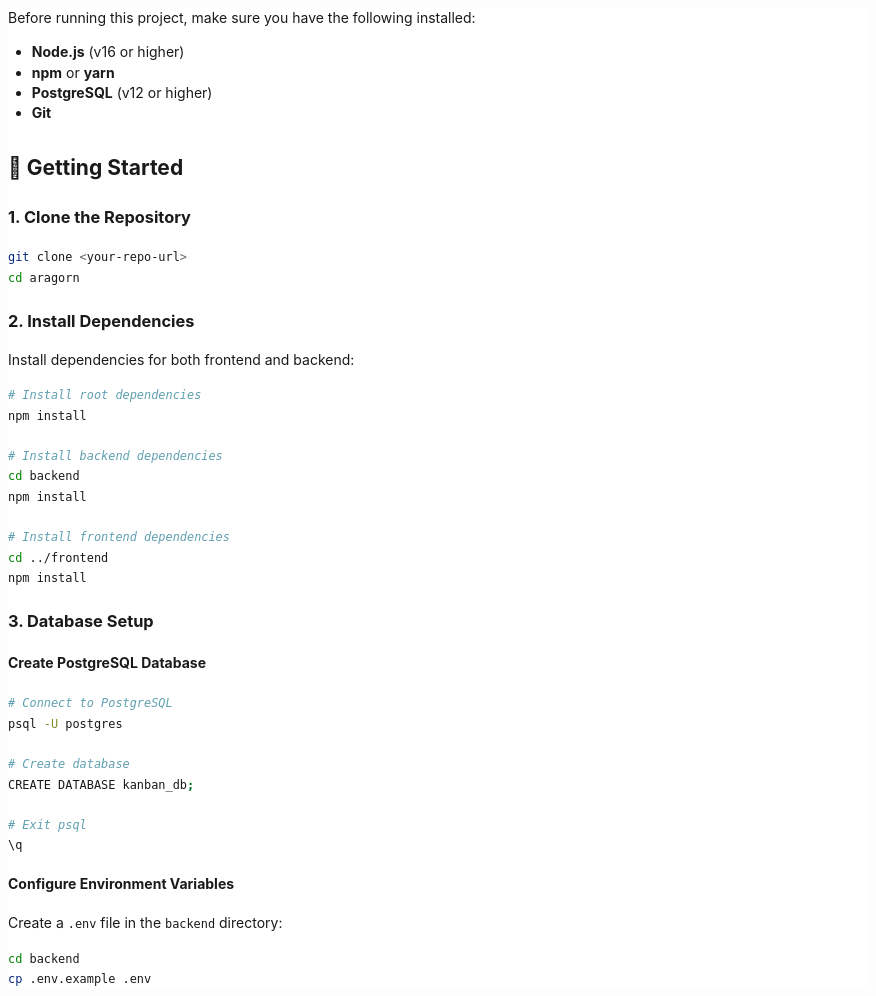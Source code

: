 Before running this project, make sure you have the following installed:

- **Node.js** (v16 or higher)
- **npm** or **yarn**
- **PostgreSQL** (v12 or higher)
- **Git**

## 🚀 Getting Started

### 1. Clone the Repository

```bash
git clone <your-repo-url>
cd aragorn
```

### 2. Install Dependencies

Install dependencies for both frontend and backend:

```bash
# Install root dependencies
npm install

# Install backend dependencies
cd backend
npm install

# Install frontend dependencies
cd ../frontend
npm install
```

### 3. Database Setup

#### Create PostgreSQL Database

```bash
# Connect to PostgreSQL
psql -U postgres

# Create database
CREATE DATABASE kanban_db;

# Exit psql
\q
```

#### Configure Environment Variables

Create a `.env` file in the `backend` directory:

```bash
cd backend
cp .env.example .env
```
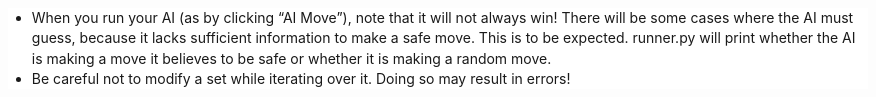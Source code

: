 - When you run your AI (as by clicking “AI Move”), note that it will not always win! There will be some cases where the AI must guess, because it lacks sufficient information to make a safe move. This is to be expected. runner.py will print whether the AI is making a move it believes to be safe or whether it is making a random move.
- Be careful not to modify a set while iterating over it. Doing so may result in errors!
*-*-*
Exercise: Please reproduce every record exactly as written, excluding the pictures.

Solution to the problem:
Source code

: Before running this project, make sure you have the following installed:

- **Node.js** (v16 or higher)
- **npm** or **yarn**
- **PostgreSQL** (v12 or higher)
- **Git**

## 🚀 Getting Started

### 1. Clone the Repository

```bash
git clone <your-repo-url>
cd aragorn
```

### 2. Install Dependencies

Install dependencies for both frontend and backend:

```bash
# Install root dependencies
npm install

# Install backend dependencies
cd backend
npm install

# Install frontend dependencies
cd ../frontend
npm install
```

### 3. Database Setup

#### Create PostgreSQL Database

```bash
# Connect to PostgreSQL
psql -U postgres

# Create database
CREATE DATABASE kanban_db;

# Exit psql
\q
```

#### Configure Environment Variables

Create a `.env` file in the `backend` directory:

```bash
cd backend
cp .env.example .env
```
Source code

: - When you run your AI (as by clicking “AI Move”), note that it will not always win! There will be some cases where the AI must guess, because it lacks sufficient information to make a safe move. This is to be expected. runner.py will print whether the AI is making a move it believes to be safe or whether it is making a random move.
- Be careful not to modify a set while iterating over it. Doing so may result in errors!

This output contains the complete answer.